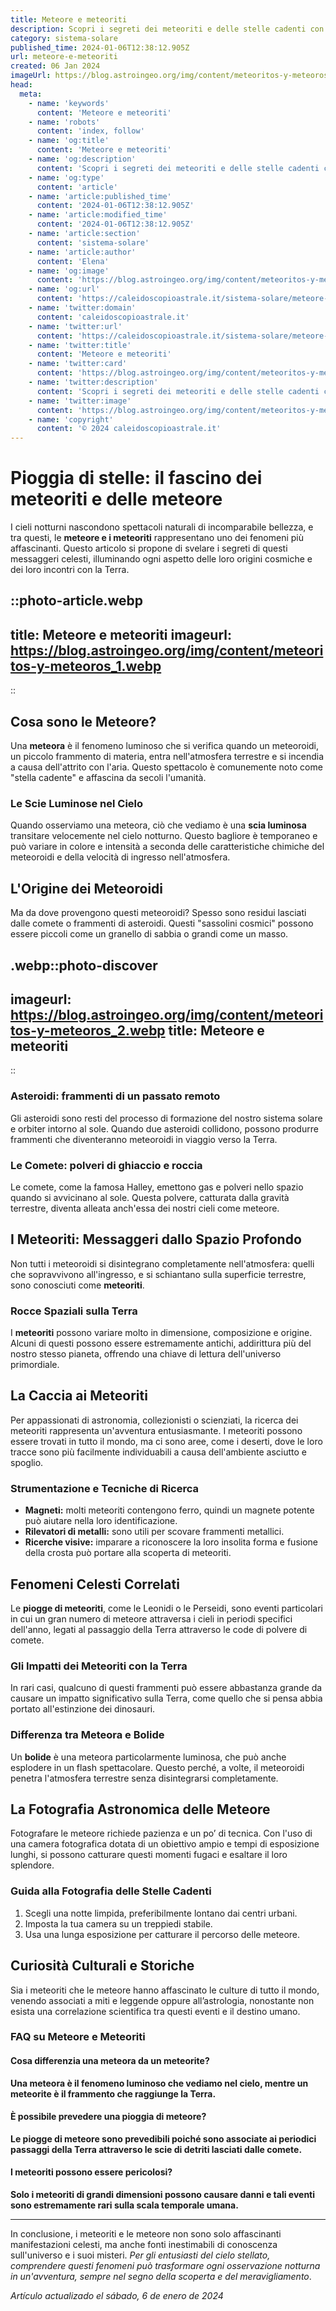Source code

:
 ```yaml
---
title: Meteore e meteoriti
description: Scopri i segreti dei meteoriti e delle stelle cadenti con il nostro blog in italiano. Esplora luniverso dei meteori con esperti. Unisciti ora!
category: sistema-solare
published_time: 2024-01-06T12:38:12.905Z
url: meteore-e-meteoriti
created: 06 Jan 2024
imageUrl: https://blog.astroingeo.org/img/content/meteoritos-y-meteoros_1.webp
head:
  meta:
    - name: 'keywords'
      content: 'Meteore e meteoriti'
    - name: 'robots'
      content: 'index, follow'
    - name: 'og:title'
      content: 'Meteore e meteoriti'
    - name: 'og:description'
      content: 'Scopri i segreti dei meteoriti e delle stelle cadenti con il nostro blog in italiano. Esplora luniverso dei meteori con esperti. Unisciti ora!'
    - name: 'og:type'
      content: 'article'
    - name: 'article:published_time'
      content: '2024-01-06T12:38:12.905Z'
    - name: 'article:modified_time'
      content: '2024-01-06T12:38:12.905Z'
    - name: 'article:section'
      content: 'sistema-solare'
    - name: 'article:author'
      content: 'Elena'
    - name: 'og:image'
      content: 'https://blog.astroingeo.org/img/content/meteoritos-y-meteoros_1.webp'
    - name: 'og:url'
      content: 'https://caleidoscopioastrale.it/sistema-solare/meteore-e-meteoriti'
    - name: 'twitter:domain'
      content: 'caleidoscopioastrale.it'
    - name: 'twitter:url'
      content: 'https://caleidoscopioastrale.it/sistema-solare/meteore-e-meteoriti'
    - name: 'twitter:title'
      content: 'Meteore e meteoriti'
    - name: 'twitter:card'
      content: 'https://blog.astroingeo.org/img/content/meteoritos-y-meteoros_1.webp'
    - name: 'twitter:description'
      content: 'Scopri i segreti dei meteoriti e delle stelle cadenti con il nostro blog in italiano. Esplora luniverso dei meteori con esperti. Unisciti ora!'
    - name: 'twitter:image'
      content: 'https://blog.astroingeo.org/img/content/meteoritos-y-meteoros_1.webp'
    - name: 'copyright'
      content: '© 2024 caleidoscopioastrale.it'
---
```

# Pioggia di stelle: il fascino dei meteoriti e delle meteore

I cieli notturni nascondono spettacoli naturali di incomparabile bellezza, e tra questi, le **meteore e i meteoriti** rappresentano uno dei fenomeni più affascinanti. Questo articolo si propone di svelare i segreti di questi messaggeri celesti, illuminando ogni aspetto delle loro origini cosmiche e dei loro incontri con la Terra.

::photo-article.webp
---
title: Meteore e meteoriti
imageurl: https://blog.astroingeo.org/img/content/meteoritos-y-meteoros_1.webp
---
::

## Cosa sono le Meteore?

Una **meteora** è il fenomeno luminoso che si verifica quando un meteoroidi, un piccolo frammento di materia, entra nell'atmosfera terrestre e si incendia a causa dell'attrito con l'aria. Questo spettacolo è comunemente noto come "stella cadente" e affascina da secoli l'umanità.

### Le Scie Luminose nel Cielo

Quando osserviamo una meteora, ciò che vediamo è una **scia luminosa** transitare velocemente nel cielo notturno. Questo bagliore è temporaneo e può variare in colore e intensità a seconda delle caratteristiche chimiche del meteoroidi e della velocità di ingresso nell'atmosfera.

## L'Origine dei Meteoroidi

Ma da dove provengono questi meteoroidi? Spesso sono residui lasciati dalle comete o frammenti di asteroidi. Questi "sassolini cosmici" possono essere piccoli come un granello di sabbia o grandi come un masso.

.webp::photo-discover
---
imageurl: https://blog.astroingeo.org/img/content/meteoritos-y-meteoros_2.webp
title: Meteore e meteoriti
---
::

### Asteroidi: frammenti di un passato remoto

Gli asteroidi sono resti del processo di formazione del nostro sistema solare e orbiter intorno al sole. Quando due asteroidi collidono, possono produrre frammenti che diventeranno meteoroidi in viaggio verso la Terra.

### Le Comete: polveri di ghiaccio e roccia

Le comete, come la famosa Halley, emettono gas e polveri nello spazio quando si avvicinano al sole. Questa polvere, catturata dalla gravità terrestre, diventa alleata anch'essa dei nostri cieli come meteore.

## I Meteoriti: Messaggeri dallo Spazio Profondo

Non tutti i meteoroidi si disintegrano completamente nell'atmosfera: quelli che sopravvivono all'ingresso, e si schiantano sulla superficie terrestre, sono conosciuti come **meteoriti**.

### Rocce Spaziali sulla Terra

I **meteoriti** possono variare molto in dimensione, composizione e origine. Alcuni di questi possono essere estremamente antichi, addirittura più del nostro stesso pianeta, offrendo una chiave di lettura dell'universo primordiale.

## La Caccia ai Meteoriti

Per appassionati di astronomia, collezionisti o scienziati, la ricerca dei meteoriti rappresenta un'avventura entusiasmante. I meteoriti possono essere trovati in tutto il mondo, ma ci sono aree, come i deserti, dove le loro tracce sono più facilmente individuabili a causa dell'ambiente asciutto e spoglio.

### Strumentazione e Tecniche di Ricerca

- **Magneti:** molti meteoriti contengono ferro, quindi un magnete potente può aiutare nella loro identificazione.
- **Rilevatori di metalli:** sono utili per scovare frammenti metallici.
- **Ricerche visive:** imparare a riconoscere la loro insolita forma e fusione della crosta può portare alla scoperta di meteoriti.

## Fenomeni Celesti Correlati

Le **piogge di meteoriti**, come le Leonidi o le Perseidi, sono eventi particolari in cui un gran numero di meteore attraversa i cieli in periodi specifici dell'anno, legati al passaggio della Terra attraverso le code di polvere di comete.

### Gli Impatti dei Meteoriti con la Terra

In rari casi, qualcuno di questi frammenti può essere abbastanza grande da causare un impatto significativo sulla Terra, come quello che si pensa abbia portato all'estinzione dei dinosauri.

### Differenza tra Meteora e Bolide

Un **bolide** è una meteora particolarmente luminosa, che può anche esplodere in un flash spettacolare. Questo perché, a volte, il meteoroidi penetra l'atmosfera terrestre senza disintegrarsi completamente.

## La Fotografia Astronomica delle Meteore

Fotografare le meteore richiede pazienza e un po’ di tecnica. Con l'uso di una camera fotografica dotata di un obiettivo ampio e tempi di esposizione lunghi, si possono catturare questi momenti fugaci e esaltare il loro splendore.

### Guida alla Fotografia delle Stelle Cadenti

1. Scegli una notte limpida, preferibilmente lontano dai centri urbani.
2. Imposta la tua camera su un treppiedi stabile.
3. Usa una lunga esposizione per catturare il percorso delle meteore.

## Curiosità Culturali e Storiche

Sia i meteoriti che le meteore hanno affascinato le culture di tutto il mondo, venendo associati a miti e leggende oppure all’astrologia, nonostante non esista una correlazione scientifica tra questi eventi e il destino umano.

### FAQ su Meteore e Meteoriti

#### Cosa differenzia una meteora da un meteorite?
**Una meteora è il fenomeno luminoso che vediamo nel cielo, mentre un meteorite è il frammento che raggiunge la Terra.**

#### È possibile prevedere una pioggia di meteore?
**Le piogge di meteore sono prevedibili poiché sono associate ai periodici passaggi della Terra attraverso le scie di detriti lasciati dalle comete.**

#### I meteoriti possono essere pericolosi?
**Solo i meteoriti di grandi dimensioni possono causare danni e tali eventi sono estremamente rari sulla scala temporale umana.**

---

In conclusione, i meteoriti e le meteore non sono solo affascinanti manifestazioni celesti, ma anche fonti inestimabili di conoscenza sull'universo e i suoi misteri. *Per gli entusiasti del cielo stellato, comprendere questi fenomeni può trasformare ogni osservazione notturna in un'avventura, sempre nel segno della scoperta e del meravigliamento*.

_Artículo actualizado el sábado, 6 de enero de 2024_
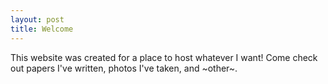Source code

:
 ```yaml
---
layout: post
title: Welcome
---
```


This website was created for a place to host whatever I want! Come check out papers I've written, photos I've taken, and ~other\~.
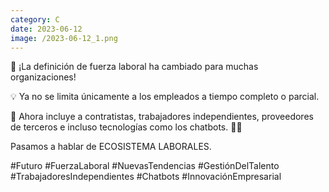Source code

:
 ```yaml
--- 
category: C 
date: 2023-06-12 
image: /2023-06-12_1.png 
--- 
```


🌟 ¡La definición de fuerza laboral ha cambiado para muchas organizaciones! 

💡 Ya no se limita únicamente a los empleados a tiempo completo o parcial. 

🤝 Ahora incluye a contratistas, trabajadores independientes, proveedores de terceros e incluso tecnologías como los chatbots. 🤖💼

Pasamos a hablar de ECOSISTEMA LABORALES.

#Futuro #FuerzaLaboral #NuevasTendencias #GestiónDelTalento #TrabajadoresIndependientes #Chatbots #InnovaciónEmpresarial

• [What is being asked]:
Restate word for word the lines in the material above from the one with "- **Magneti:** molti" to the one with "## Fenomeni Celesti Correlati"; both of those lines count, and nothing else does.

• [Task output]:
- **Magneti:** molti meteoriti contengono ferro, quindi un magnete potente può aiutare nella loro identificazione.
- **Rilevatori di metalli:** sono utili per scovare frammenti metallici.
- **Ricerche visive:** imparare a riconoscere la loro insolita forma e fusione della crosta può portare alla scoperta di meteoriti.

## Fenomeni Celesti Correlati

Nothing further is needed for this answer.